** Opening GIVEN DATA block **

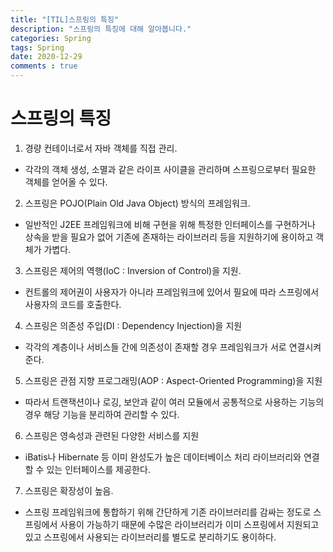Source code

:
 ```yaml
---
title: "[TIL]스프링의 특징"
description: "스프링의 특징에 대해 알아봅니다."
categories: Spring
tags: Spring
date: 2020-12-29
comments : true
---
```

# 스프링의 특징

1. 경량 컨테이너로서 자바 객체를 직접 관리.
* 각각의 객체 생성, 소멸과 같은 라이프 사이클을 관리하며 스프링으로부터 필요한 객체를 얻어올 수 있다.
2. 스프링은 POJO(Plain Old Java Object) 방식의 프레임워크.
* 일반적인 J2EE 프레임워크에 비해 구현을 위해 특정한 인터페이스를 구현하거나 상속을 받을 필요가 없어 기존에 존재하는 라이브러리 등을 지원하기에 용이하고 객체가 가볍다.
3. 스프링은 제어의 역행(IoC : Inversion of Control)을 지원.
* 컨트롤의 제어권이 사용자가 아니라 프레임워크에 있어서 필요에 따라 스프링에서 사용자의 코드를 호출한다.
4. 스프링은 의존성 주입(DI : Dependency Injection)을 지원
* 각각의 계층이나 서비스들 간에 의존성이 존재할 경우 프레임워크가 서로 연결시켜준다.
5. 스프링은 관점 지향 프로그래밍(AOP : Aspect-Oriented Programming)을 지원
* 따라서 트랜잭션이나 로깅, 보안과 같이 여러 모듈에서 공통적으로 사용하는 기능의 경우 해당 기능을 분리하여 관리할 수 있다.
6. 스프링은 영속성과 관련된 다양한 서비스를 지원
* iBatis나 Hibernate 등 이미 완성도가 높은 데이터베이스 처리 라이브러리와 연결할 수 있는 인터페이스를 제공한다.
7. 스프링은 확장성이 높음.
* 스프링 프레임워크에 통합하기 위해 간단하게 기존 라이브러리를 감싸는 정도로 스프링에서 사용이 가능하기 때문에 수많은 라이브러리가 이미 스프링에서 지원되고 있고 스프링에서 사용되는 라이브러리를 별도로 분리하기도 용이하다.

** Closing GIVEN DATA block **

Above are the records; copy them exactly without the pictures.

Source code

:
 ```yaml
---
title: "[TIL]스프링의 특징"
description: "스프링의 특징에 대해 알아봅니다."
categories: Spring
tags: Spring
date: 2020-12-29
comments : true
---
```

# 스프링의 특징

1. 경량 컨테이너로서 자바 객체를 직접 관리.
* 각각의 객체 생성, 소멸과 같은 라이프 사이클을 관리하며 스프링으로부터 필요한 객체를 얻어올 수 있다.
2. 스프링은 POJO(Plain Old Java Object) 방식의 프레임워크.
* 일반적인 J2EE 프레임워크에 비해 구현을 위해 특정한 인터페이스를 구현하거나 상속을 받을 필요가 없어 기존에 존재하는 라이브러리 등을 지원하기에 용이하고 객체가 가볍다.
3. 스프링은 제어의 역행(IoC : Inversion of Control)을 지원.
* 컨트롤의 제어권이 사용자가 아니라 프레임워크에 있어서 필요에 따라 스프링에서 사용자의 코드를 호출한다.
4. 스프링은 의존성 주입(DI : Dependency Injection)을 지원
* 각각의 계층이나 서비스들 간에 의존성이 존재할 경우 프레임워크가 서로 연결시켜준다.
5. 스프링은 관점 지향 프로그래밍(AOP : Aspect-Oriented Programming)을 지원
* 따라서 트랜잭션이나 로깅, 보안과 같이 여러 모듈에서 공통적으로 사용하는 기능의 경우 해당 기능을 분리하여 관리할 수 있다.
6. 스프링은 영속성과 관련된 다양한 서비스를 지원
* iBatis나 Hibernate 등 이미 완성도가 높은 데이터베이스 처리 라이브러리와 연결할 수 있는 인터페이스를 제공한다.
7. 스프링은 확장성이 높음.
* 스프링 프레임워크에 통합하기 위해 간단하게 기존 라이브러리를 감싸는 정도로 스프링에서 사용이 가능하기 때문에 수많은 라이브러리가 이미 스프링에서 지원되고 있고 스프링에서 사용되는 라이브러리를 별도로 분리하기도 용이하다.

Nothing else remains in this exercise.